Private bond market launches with GHL listings
INSURANCE CONGLOMERATE Guardian Holdings Limited, GHL, listed two securities on the JSE Private Bond Market platform on Tuesday, the first company to utilise the platform that went live in January.
The two bonds include the GHL Tranche B 6.50% fixedrate, unsecured note valued at $1.9 billion, and GHL Tranche D 7.00% fixed-rate, unsecured note valued at $5 billion. They formed part of a wider $13.4-billion debt raise brokered for Guardian by related company NCB Capital Markets Limited.
“These two tranches account for 52 per cent of the total raise and will result in the listing of bonds of a total nominal value at $7 billion. This was deliberate, as the higher outstanding amounts promote room for trading,” said Eric Hosin, president of Guardian Life, about the offer, adding that the transaction gives investors liquidity and a quick exit and entry.
Guardian Life is a Jamaican subsidiary of Trinidad-based GHL. The insurance conglomerate is majority owned by Jamaica’s NCB Financial Group.
The JSE Private Bond Market is the latest initiative to widen and modernise Jamaica’s capital markets. The Jamaica Stock Exchange portal will facilitate the trading of these assets by brokers and accredited rich investors. NCB Capital urged other corporates and conglomerates to list on the platform at Tuesday’s listing ceremony for the GHL bonds.
“The benefits include greater price discovery, transparency, efficiency, and the promotion of greater liquidity for these securities, and it should redound to better pricing of securities,” said the brokerage’s head of investments, Herbert Hall.
Investor participation in Jamaica’s private bond market, otherwise called private placements or the exempt distributions market, is limited by regulation to rich and sophisticated investors and, as such, issuers are not required to produce prospectuses. The targeted investors are usually persons with a high net worth and institutions, such as pension funds.
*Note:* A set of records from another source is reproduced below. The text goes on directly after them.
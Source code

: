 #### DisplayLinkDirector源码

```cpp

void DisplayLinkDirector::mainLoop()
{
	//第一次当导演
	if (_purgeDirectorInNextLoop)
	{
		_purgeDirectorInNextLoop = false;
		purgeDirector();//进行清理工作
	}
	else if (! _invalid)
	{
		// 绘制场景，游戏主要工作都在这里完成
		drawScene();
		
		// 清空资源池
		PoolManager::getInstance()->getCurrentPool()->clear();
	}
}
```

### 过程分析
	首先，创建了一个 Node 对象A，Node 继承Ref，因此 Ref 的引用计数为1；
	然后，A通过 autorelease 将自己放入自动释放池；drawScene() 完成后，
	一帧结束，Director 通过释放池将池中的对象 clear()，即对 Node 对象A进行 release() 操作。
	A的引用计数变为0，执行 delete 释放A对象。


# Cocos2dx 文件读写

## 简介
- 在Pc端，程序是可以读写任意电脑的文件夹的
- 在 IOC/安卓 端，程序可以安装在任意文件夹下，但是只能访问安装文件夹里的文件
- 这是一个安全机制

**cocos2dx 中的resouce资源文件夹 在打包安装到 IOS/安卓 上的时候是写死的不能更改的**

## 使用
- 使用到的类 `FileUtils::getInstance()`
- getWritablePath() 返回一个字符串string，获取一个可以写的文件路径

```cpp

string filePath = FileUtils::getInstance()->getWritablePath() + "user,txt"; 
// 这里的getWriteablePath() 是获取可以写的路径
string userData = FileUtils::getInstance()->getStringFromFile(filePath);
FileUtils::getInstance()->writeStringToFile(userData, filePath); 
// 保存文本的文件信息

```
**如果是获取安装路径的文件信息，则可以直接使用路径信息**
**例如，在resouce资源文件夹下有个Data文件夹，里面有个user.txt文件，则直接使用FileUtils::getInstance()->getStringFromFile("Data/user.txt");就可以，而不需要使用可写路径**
By listing the instruments, more persons will get the opportunity to trade in them, and for those who hold the debt securities, it increases the bonds’ liquidity and opens up the opportunity for early exit from such investments.
“We expect [the market to] be buoyant and fulfil the objective of giving companies with the ability, to list their securities, and providing qualified investors with the opportunity to invest in instruments … in a regulated environment,” said JSE Group Managing Director Marlene Street Forrest.
The placement market is currently valued at $480 billion, or about a quarter of the $1.7 trillion of equities that trade on the JSE’s various markets.